Last year, local coach Marlon Charles covered for Waldrum while the latter handled his duties in Dallas. However, Charles but dumped by the TTFA before the women’s CONCACAF qualifiers and was not even offered a ticket to watch the Warriors’ decisive Play Off match against Ecuador.
The Chaguanas South Secondary teacher, who also coached the current youth team at under-17 level, said he will not consider another national appointment until he is paid outstanding stipends.
“I’m not going to do anything until they pay me what they are supposed to pay me,” said Charles, who said he was not paid his monthly TT$3,000 stipend since 2012. “I’m not getting into the fussing and fighting, I just want to get what is owed to me…
“If they give me the opportunity to coach one of the teams, I don’t have a problem. But that must be cleared up first.”
The anonymous Women’s Warrior suggested that her teammates are prepared to work under a new coach if necessary and are happy to have a local boss. But she said they are anxious for an illustrious appointment.
“If Randy can share his time properly with the national team and make an impact with the time he has, then I am all for it,” said the senior player. “If not, we need a new coach. I am thinking along the lines of an Angus Eve or a Terry Fenwick… You can’t bring a coach without a level of success to their name, otherwise players will think: ‘What are you coming to teach us?’ That is human nature.
“We want someone with success who can demand that level of authority over players. At the last Pan Am Games, we saw how players played as if they would die for Angus and players always enjoy working for Fenwick too.”

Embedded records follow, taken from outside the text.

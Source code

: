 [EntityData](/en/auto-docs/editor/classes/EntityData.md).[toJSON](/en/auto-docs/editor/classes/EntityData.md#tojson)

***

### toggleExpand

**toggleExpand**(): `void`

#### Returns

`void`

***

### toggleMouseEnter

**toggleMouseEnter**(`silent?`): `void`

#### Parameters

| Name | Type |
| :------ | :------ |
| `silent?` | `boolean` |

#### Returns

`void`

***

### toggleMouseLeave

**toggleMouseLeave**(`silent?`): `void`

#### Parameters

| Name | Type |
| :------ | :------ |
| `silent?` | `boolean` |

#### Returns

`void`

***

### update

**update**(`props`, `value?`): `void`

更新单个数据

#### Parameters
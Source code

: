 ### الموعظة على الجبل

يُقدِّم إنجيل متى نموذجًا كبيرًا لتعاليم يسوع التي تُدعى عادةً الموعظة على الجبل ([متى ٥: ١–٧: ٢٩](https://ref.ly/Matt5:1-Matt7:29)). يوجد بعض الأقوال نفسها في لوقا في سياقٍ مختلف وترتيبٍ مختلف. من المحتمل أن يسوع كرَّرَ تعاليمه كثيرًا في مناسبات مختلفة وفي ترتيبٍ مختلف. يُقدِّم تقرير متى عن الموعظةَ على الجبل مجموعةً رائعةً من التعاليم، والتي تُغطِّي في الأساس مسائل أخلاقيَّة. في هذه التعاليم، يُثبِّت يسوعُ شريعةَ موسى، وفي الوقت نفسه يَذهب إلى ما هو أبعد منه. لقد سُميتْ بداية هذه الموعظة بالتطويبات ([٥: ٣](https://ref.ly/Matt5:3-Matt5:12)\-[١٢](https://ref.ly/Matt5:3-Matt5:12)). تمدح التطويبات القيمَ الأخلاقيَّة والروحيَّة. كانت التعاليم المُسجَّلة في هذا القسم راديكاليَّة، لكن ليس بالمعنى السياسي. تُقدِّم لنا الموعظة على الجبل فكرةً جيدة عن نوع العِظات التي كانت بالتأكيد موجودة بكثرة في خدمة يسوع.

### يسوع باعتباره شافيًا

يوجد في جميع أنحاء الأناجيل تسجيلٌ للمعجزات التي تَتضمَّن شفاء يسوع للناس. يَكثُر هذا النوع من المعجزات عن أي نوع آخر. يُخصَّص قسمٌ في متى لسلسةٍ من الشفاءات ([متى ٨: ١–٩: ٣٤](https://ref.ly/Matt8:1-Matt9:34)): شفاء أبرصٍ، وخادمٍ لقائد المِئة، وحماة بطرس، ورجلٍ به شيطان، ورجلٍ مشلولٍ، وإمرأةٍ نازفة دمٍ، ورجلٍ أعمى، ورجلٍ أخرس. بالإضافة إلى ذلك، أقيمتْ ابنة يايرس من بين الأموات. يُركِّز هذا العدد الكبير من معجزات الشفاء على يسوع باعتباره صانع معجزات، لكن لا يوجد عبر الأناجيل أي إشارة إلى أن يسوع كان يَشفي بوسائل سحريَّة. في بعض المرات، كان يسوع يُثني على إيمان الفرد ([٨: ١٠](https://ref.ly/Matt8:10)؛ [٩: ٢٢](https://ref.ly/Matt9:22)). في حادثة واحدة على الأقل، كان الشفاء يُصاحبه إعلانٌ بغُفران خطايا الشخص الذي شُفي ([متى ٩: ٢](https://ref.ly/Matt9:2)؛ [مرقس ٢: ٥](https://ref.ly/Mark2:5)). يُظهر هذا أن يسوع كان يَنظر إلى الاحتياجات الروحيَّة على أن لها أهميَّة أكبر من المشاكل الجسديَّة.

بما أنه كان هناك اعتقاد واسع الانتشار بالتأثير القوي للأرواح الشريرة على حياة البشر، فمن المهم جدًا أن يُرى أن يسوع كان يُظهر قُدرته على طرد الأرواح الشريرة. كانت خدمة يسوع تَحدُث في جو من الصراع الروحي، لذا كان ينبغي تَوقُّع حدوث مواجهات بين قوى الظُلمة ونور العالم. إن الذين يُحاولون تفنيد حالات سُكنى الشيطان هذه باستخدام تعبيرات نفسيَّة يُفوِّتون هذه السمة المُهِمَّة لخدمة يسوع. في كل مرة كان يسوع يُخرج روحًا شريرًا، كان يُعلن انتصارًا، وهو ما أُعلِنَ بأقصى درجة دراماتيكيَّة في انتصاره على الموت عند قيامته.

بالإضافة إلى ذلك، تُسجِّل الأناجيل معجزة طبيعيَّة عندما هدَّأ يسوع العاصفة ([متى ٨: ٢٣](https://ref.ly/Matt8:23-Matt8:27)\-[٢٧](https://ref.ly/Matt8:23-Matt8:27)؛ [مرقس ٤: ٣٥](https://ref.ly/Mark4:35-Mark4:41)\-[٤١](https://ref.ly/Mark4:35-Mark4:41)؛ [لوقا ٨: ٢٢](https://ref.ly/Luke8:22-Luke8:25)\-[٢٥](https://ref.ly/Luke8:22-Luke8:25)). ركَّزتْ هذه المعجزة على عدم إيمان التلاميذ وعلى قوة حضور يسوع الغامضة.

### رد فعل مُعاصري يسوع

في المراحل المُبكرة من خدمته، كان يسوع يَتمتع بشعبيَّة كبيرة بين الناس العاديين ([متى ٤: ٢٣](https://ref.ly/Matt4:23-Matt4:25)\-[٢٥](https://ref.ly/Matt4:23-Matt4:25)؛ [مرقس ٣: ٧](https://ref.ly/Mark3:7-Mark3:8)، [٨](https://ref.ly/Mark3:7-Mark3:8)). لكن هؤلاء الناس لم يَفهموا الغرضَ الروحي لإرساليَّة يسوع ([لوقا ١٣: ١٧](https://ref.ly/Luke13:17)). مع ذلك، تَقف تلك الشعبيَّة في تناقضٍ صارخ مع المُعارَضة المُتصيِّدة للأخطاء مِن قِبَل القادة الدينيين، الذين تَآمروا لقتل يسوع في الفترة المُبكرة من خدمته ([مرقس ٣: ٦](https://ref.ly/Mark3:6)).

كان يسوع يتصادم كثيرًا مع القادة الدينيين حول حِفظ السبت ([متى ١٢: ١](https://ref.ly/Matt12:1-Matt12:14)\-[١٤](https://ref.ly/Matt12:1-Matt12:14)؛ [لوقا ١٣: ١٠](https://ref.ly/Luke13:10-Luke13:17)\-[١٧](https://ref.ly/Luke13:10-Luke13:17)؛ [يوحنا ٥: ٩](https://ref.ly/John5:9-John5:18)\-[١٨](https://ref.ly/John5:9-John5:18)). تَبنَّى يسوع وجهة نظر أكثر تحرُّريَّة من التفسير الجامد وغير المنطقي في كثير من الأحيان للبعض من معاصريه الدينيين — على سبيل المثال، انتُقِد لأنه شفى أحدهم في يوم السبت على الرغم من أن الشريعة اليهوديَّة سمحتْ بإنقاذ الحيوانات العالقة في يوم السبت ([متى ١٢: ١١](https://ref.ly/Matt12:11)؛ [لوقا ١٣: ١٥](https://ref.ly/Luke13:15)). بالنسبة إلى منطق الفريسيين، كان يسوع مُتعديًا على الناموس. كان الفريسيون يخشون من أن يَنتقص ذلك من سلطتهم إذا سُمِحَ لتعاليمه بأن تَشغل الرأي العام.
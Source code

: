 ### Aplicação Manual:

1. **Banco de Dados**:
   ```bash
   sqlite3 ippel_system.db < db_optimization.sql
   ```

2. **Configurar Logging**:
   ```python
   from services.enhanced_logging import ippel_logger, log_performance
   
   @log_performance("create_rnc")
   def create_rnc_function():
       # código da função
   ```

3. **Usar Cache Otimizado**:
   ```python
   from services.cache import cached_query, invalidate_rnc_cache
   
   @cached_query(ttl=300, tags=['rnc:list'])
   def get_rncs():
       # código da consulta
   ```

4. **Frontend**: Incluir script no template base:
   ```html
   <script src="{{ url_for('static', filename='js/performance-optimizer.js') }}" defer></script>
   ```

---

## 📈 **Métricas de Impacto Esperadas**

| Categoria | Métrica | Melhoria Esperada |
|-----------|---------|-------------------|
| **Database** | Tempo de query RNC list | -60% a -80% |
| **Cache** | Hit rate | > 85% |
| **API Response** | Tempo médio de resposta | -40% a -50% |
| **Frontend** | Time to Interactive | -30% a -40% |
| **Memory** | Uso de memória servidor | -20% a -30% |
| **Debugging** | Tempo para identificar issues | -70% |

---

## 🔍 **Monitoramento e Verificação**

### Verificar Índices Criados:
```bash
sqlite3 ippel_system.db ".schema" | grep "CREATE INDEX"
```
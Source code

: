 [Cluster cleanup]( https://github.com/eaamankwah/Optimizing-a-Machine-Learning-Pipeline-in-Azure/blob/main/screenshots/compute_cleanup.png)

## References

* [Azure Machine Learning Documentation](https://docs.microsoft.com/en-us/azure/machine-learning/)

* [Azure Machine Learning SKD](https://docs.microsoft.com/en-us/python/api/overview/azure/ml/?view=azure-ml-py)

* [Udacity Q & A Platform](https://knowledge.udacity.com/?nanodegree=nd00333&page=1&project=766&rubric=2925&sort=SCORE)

Angus Eve, who is Trinidad and Tobago’s appearance record holder, led North East Stars to the 2015 TTFA FA Trophy and steered Naparima College to the 2014 SSFL Premier Division and BG T&T/First Citizens Big Four titles.
And Fenwick, who represented England at the 1986 World Cup, is one of the Pro League’s most successful coaches and is on the verge of helping Central FC to its first league title.
Incidentally, Eve’s first coaching job was as Fenwick’s assistant at Jabloteh although there is little love lost between the pair these days.
While the TTFA contemplates its Senior and Under-20 Women’s head coaches, new technical director Kendall Walkes quietly begun his duties with the local football body earlier this month. Walkes is a former technical director at West Chester University in the United States and the third successive North American-based appointment from current general secretary Sheldon Phillips, after men’s head coach Stephen Hart and Waldrum.
The TTFA has still not paid off its last technical director, Anton Corneal, but needed to hire a replacement before it could access FIFA funding or its annual subvention. The football body is believed to have received in excess of US$750,000 (TT$4.7 million), which is the TTFA’s subvention plus its share in television rights from the Brazil 2014 World Cup.
The Women Warriors hope some of that money will be invested into their teams. Thus far, the mood has been downbeat.
“I feel they just don’t care about women’s football,” said one player. “They say there is no money but where is the $1.5 million (collected from the Ecuador Play Off) that they said would be pumped back into women’s football? Four months later and we haven’t seen a dollar from that; so where is the transparency or accountability?
“We don’t play for money but, if they are making money off of us, then the players want what is due. It is a very frustrating and unfortunate situation and it is pushing people away from wanting to represent their country.”